═════ DATA SHOWN ═════

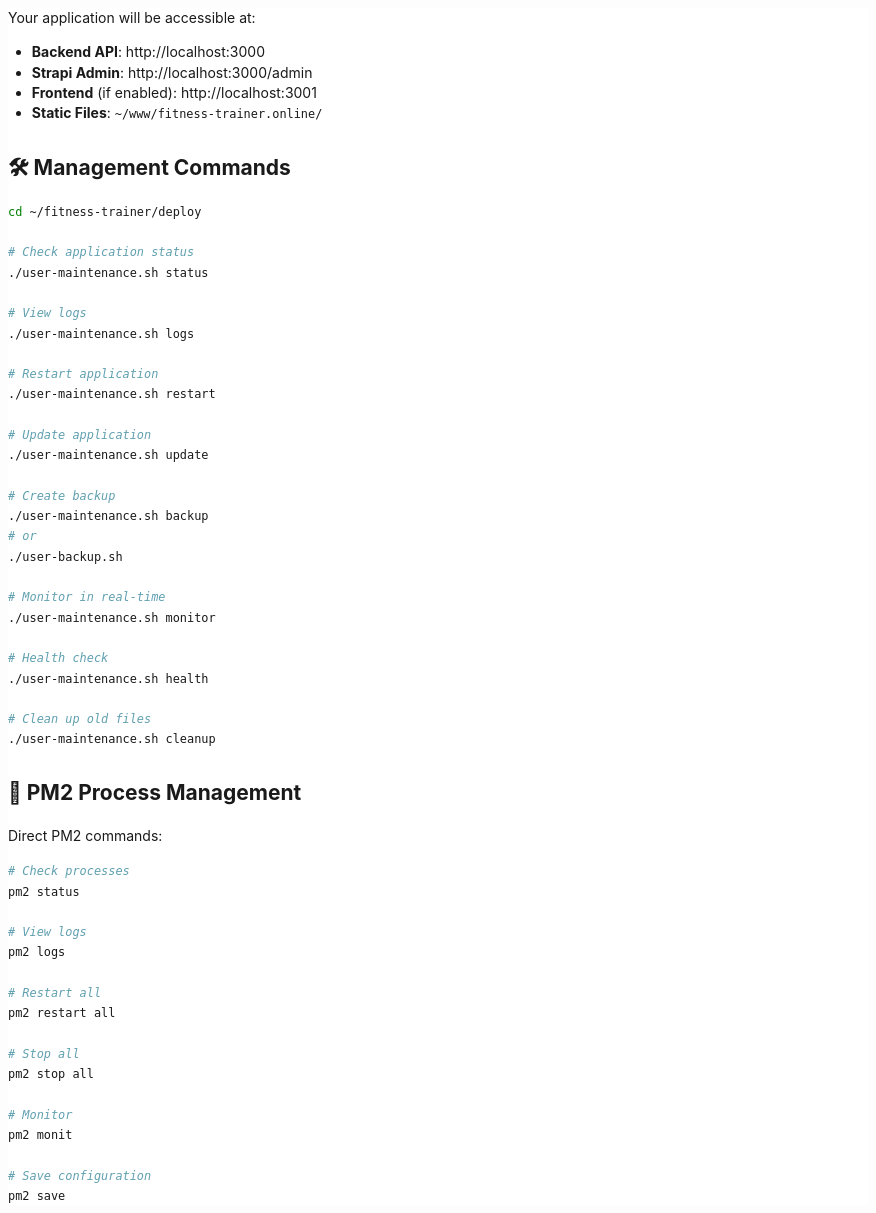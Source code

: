 Your application will be accessible at:
- **Backend API**: http://localhost:3000
- **Strapi Admin**: http://localhost:3000/admin
- **Frontend** (if enabled): http://localhost:3001
- **Static Files**: `~/www/fitness-trainer.online/`

## 🛠️ **Management Commands**

```bash
cd ~/fitness-trainer/deploy

# Check application status
./user-maintenance.sh status

# View logs
./user-maintenance.sh logs

# Restart application
./user-maintenance.sh restart

# Update application
./user-maintenance.sh update

# Create backup
./user-maintenance.sh backup
# or
./user-backup.sh

# Monitor in real-time
./user-maintenance.sh monitor

# Health check
./user-maintenance.sh health

# Clean up old files
./user-maintenance.sh cleanup
```

## 🔄 **PM2 Process Management**

Direct PM2 commands:
```bash
# Check processes
pm2 status

# View logs
pm2 logs

# Restart all
pm2 restart all

# Stop all
pm2 stop all

# Monitor
pm2 monit

# Save configuration
pm2 save
```
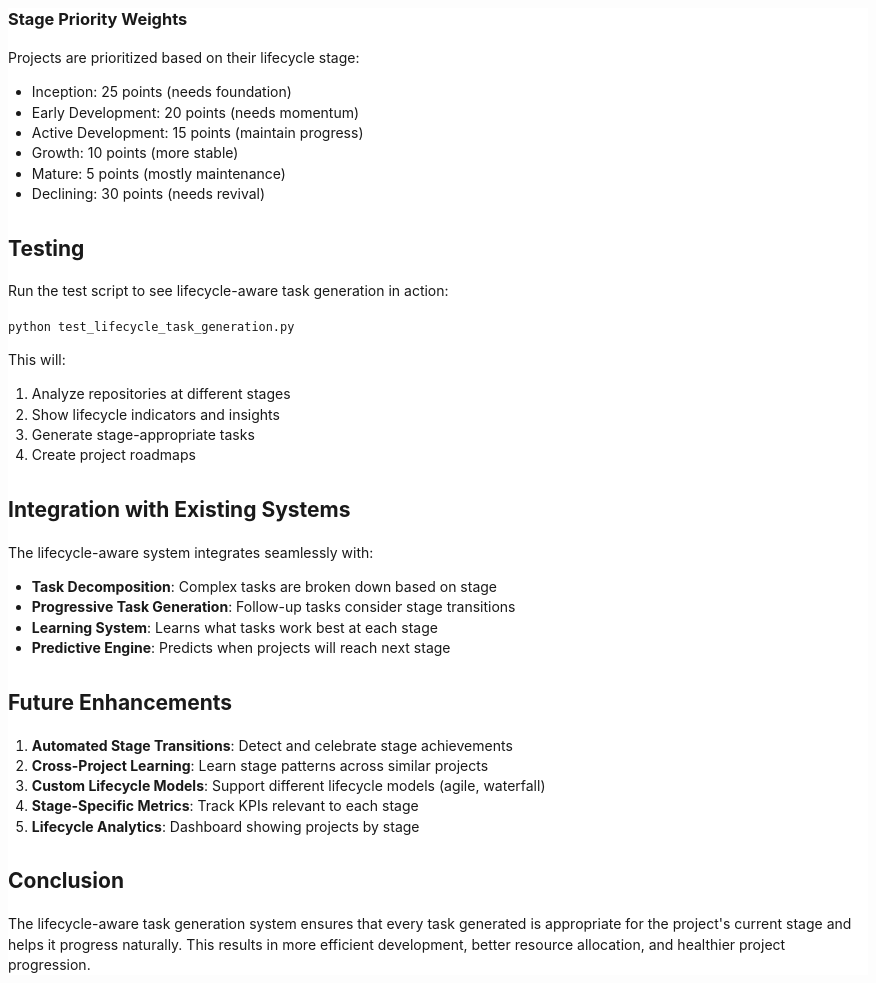 ### Stage Priority Weights
Projects are prioritized based on their lifecycle stage:
- Inception: 25 points (needs foundation)
- Early Development: 20 points (needs momentum)
- Active Development: 15 points (maintain progress)
- Growth: 10 points (more stable)
- Mature: 5 points (mostly maintenance)
- Declining: 30 points (needs revival)

## Testing

Run the test script to see lifecycle-aware task generation in action:
```bash
python test_lifecycle_task_generation.py
```

This will:
1. Analyze repositories at different stages
2. Show lifecycle indicators and insights
3. Generate stage-appropriate tasks
4. Create project roadmaps

## Integration with Existing Systems

The lifecycle-aware system integrates seamlessly with:
- **Task Decomposition**: Complex tasks are broken down based on stage
- **Progressive Task Generation**: Follow-up tasks consider stage transitions
- **Learning System**: Learns what tasks work best at each stage
- **Predictive Engine**: Predicts when projects will reach next stage

## Future Enhancements

1. **Automated Stage Transitions**: Detect and celebrate stage achievements
2. **Cross-Project Learning**: Learn stage patterns across similar projects
3. **Custom Lifecycle Models**: Support different lifecycle models (agile, waterfall)
4. **Stage-Specific Metrics**: Track KPIs relevant to each stage
5. **Lifecycle Analytics**: Dashboard showing projects by stage

## Conclusion

The lifecycle-aware task generation system ensures that every task generated is appropriate for the project's current stage and helps it progress naturally. This results in more efficient development, better resource allocation, and healthier project progression.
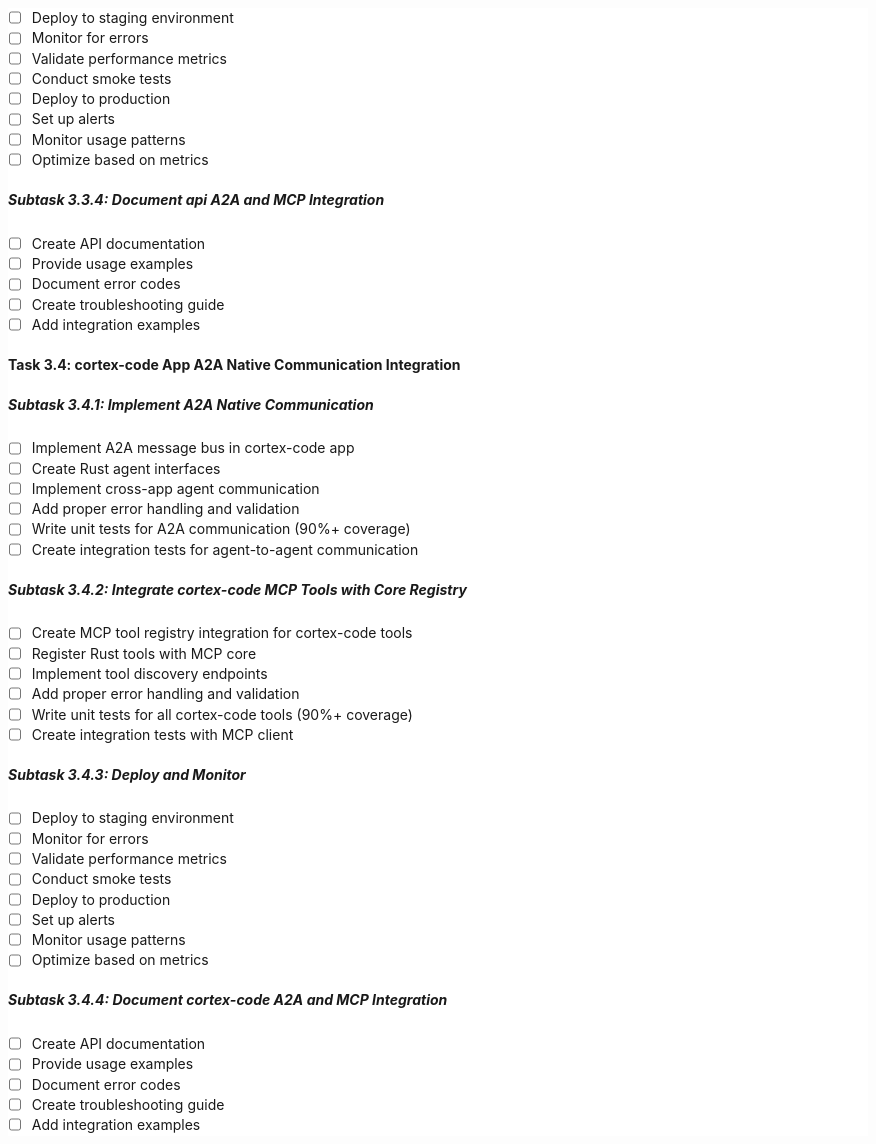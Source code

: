 - [ ] Deploy to staging environment
- [ ] Monitor for errors
- [ ] Validate performance metrics
- [ ] Conduct smoke tests
- [ ] Deploy to production
- [ ] Set up alerts
- [ ] Monitor usage patterns
- [ ] Optimize based on metrics

##### Subtask 3.3.4: Document api A2A and MCP Integration

- [ ] Create API documentation
- [ ] Provide usage examples
- [ ] Document error codes
- [ ] Create troubleshooting guide
- [ ] Add integration examples

#### Task 3.4: cortex-code App A2A Native Communication Integration

##### Subtask 3.4.1: Implement A2A Native Communication

- [ ] Implement A2A message bus in cortex-code app
- [ ] Create Rust agent interfaces
- [ ] Implement cross-app agent communication
- [ ] Add proper error handling and validation
- [ ] Write unit tests for A2A communication (90%+ coverage)
- [ ] Create integration tests for agent-to-agent communication

##### Subtask 3.4.2: Integrate cortex-code MCP Tools with Core Registry

- [ ] Create MCP tool registry integration for cortex-code tools
- [ ] Register Rust tools with MCP core
- [ ] Implement tool discovery endpoints
- [ ] Add proper error handling and validation
- [ ] Write unit tests for all cortex-code tools (90%+ coverage)
- [ ] Create integration tests with MCP client

##### Subtask 3.4.3: Deploy and Monitor

- [ ] Deploy to staging environment
- [ ] Monitor for errors
- [ ] Validate performance metrics
- [ ] Conduct smoke tests
- [ ] Deploy to production
- [ ] Set up alerts
- [ ] Monitor usage patterns
- [ ] Optimize based on metrics

##### Subtask 3.4.4: Document cortex-code A2A and MCP Integration

- [ ] Create API documentation
- [ ] Provide usage examples
- [ ] Document error codes
- [ ] Create troubleshooting guide
- [ ] Add integration examples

═════

* _WHAT NEEDS TO BE DONE_:
If a line of the data contains "maintenance", copy it out.

* _TASK RESPONSE_:
./user-maintenance.sh status
./user-maintenance.sh logs
./user-maintenance.sh restart
./user-maintenance.sh update
./user-maintenance.sh backup
./user-maintenance.sh monitor
./user-maintenance.sh health
./user-maintenance.sh cleanup
- Mature: 5 points (mostly maintenance)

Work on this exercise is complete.